Правда, впоследствии Наполеон старался загладить всю свою вину и несправедливость по отношению к ней тем, что давал о ней самые лучшие отзывы. «Прусская королева, – значится в «Mémorial de Sainte-Hélène», – обладала многими достоинствами, она была очень умна… Она была остроумна, и ее манеры отличались необыкновенной приятностью; ее кокетство также не лишено было очарования». Также и доктору О\'Меара пленный император сказал однажды, когда речь зашла о Луизе: «Я относился к ней с большим уважением, и если бы король позвал ее тотчас же после Тильзита, то он добился бы лучших условий. Она были изящна, умна и прекрасно образованна».
Но все это было слишком поздним утешением для поруганной королевы, потому что она уже не могла знать об этом. Во всяком случае, в Мемеле ей никогда не могло прийти в голову, что он когда-нибудь встанет на ее сторону. Его ненависти к ней, казалось, не будет конца. И все же после битвы при Фридланде, которая 14 июня 1807 года решила участь Пруссии, она надеялась по крайней мере на то, что мир будет заключен на приемлемых условиях, так как 24 июня она писала своему мужу:
«Может быть, Наполеону тоже нужен мир, и поэтому он заключит его «по справедливости», хотя, впрочем, это слово неприложимо к нему.
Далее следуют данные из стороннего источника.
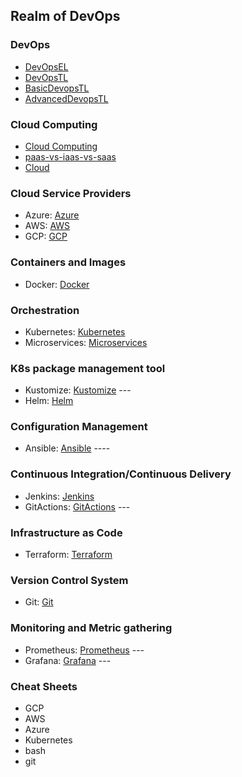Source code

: 
## Realm of DevOps

### DevOps
- [DevOpsEL](https://www.turing.com/interview-questions/devops) 
- [DevOpsTL](01-Devops.txt)
- [BasicDevopsTL](02-BasicDevops.txt)
- [AdvancedDevopsTL](03-AdvancedDevops.txt)

### Cloud Computing
- [Cloud Computing](https://cloud.google.com/learn/what-is-cloud-computing)
- [paas-vs-iaas-vs-saas](https://cloud.google.com/learn/paas-vs-iaas-vs-saas)
- [Cloud](https://www.turing.com/interview-questions/cloud)
  

### Cloud Service Providers
- Azure: [Azure](https://www.turing.com/interview-questions/azure)
- AWS: [AWS](https://www.turing.com/interview-questions/aws)
- GCP: [GCP](https://www.turing.com/interview-questions/gcp)

### Containers and Images
- Docker: [Docker](https://www.turing.com/interview-questions/docker)

### Orchestration
- Kubernetes: [Kubernetes](https://www.turing.com/interview-questions/kubernetes)
- Microservices: [Microservices](https://www.turing.com/interview-questions/microservices)

### K8s package management tool
- Kustomize: [Kustomize](16-Kustomize.txt) ---
- Helm: [Helm](04-Helm.txt)
     
### Configuration Management
- Ansible: [Ansible](#)  ----<!-- Add your link -->

### Continuous Integration/Continuous Delivery
- Jenkins: [Jenkins](https://www.turing.com/interview-questions/jenkins)
- GitActions: [GitActions](08-GitActions.txt) ---

### Infrastructure as Code
- Terraform: [Terraform](https://www.turing.com/interview-questions/terraform)

### Version Control System
- Git: [Git](07-Git.txt)

### Monitoring and Metric gathering
- Prometheus: [Prometheus](13-Prometheus.txt) ---
- Grafana: [Grafana](14-Grafana.txt) ---

### Cheat Sheets
- GCP
- AWS
- Azure
- Kubernetes
- bash
- git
Этот человек не знает справедливости, но, может быть, по настроению он может сделать то, чего от него не ожидают».
Фридрих-Вильгельм написал ей, что предполагается свидание между ним, Наполеоном и Александром. Это известие страшно потрясло ее и повергло в самое мрачное отчаяние. Она отвечала королю в вышеуказанном письме: «Если вы вынуждены видеть, может быть, и «дьявола» вместе с императором (Александром), то здесь такого мнения, что это может повести к хорошим результатам. Сознаюсь, однако, я лично того мнения, что чем больше будут льстить его тщеславию, тем большие требования он будет предъявлять».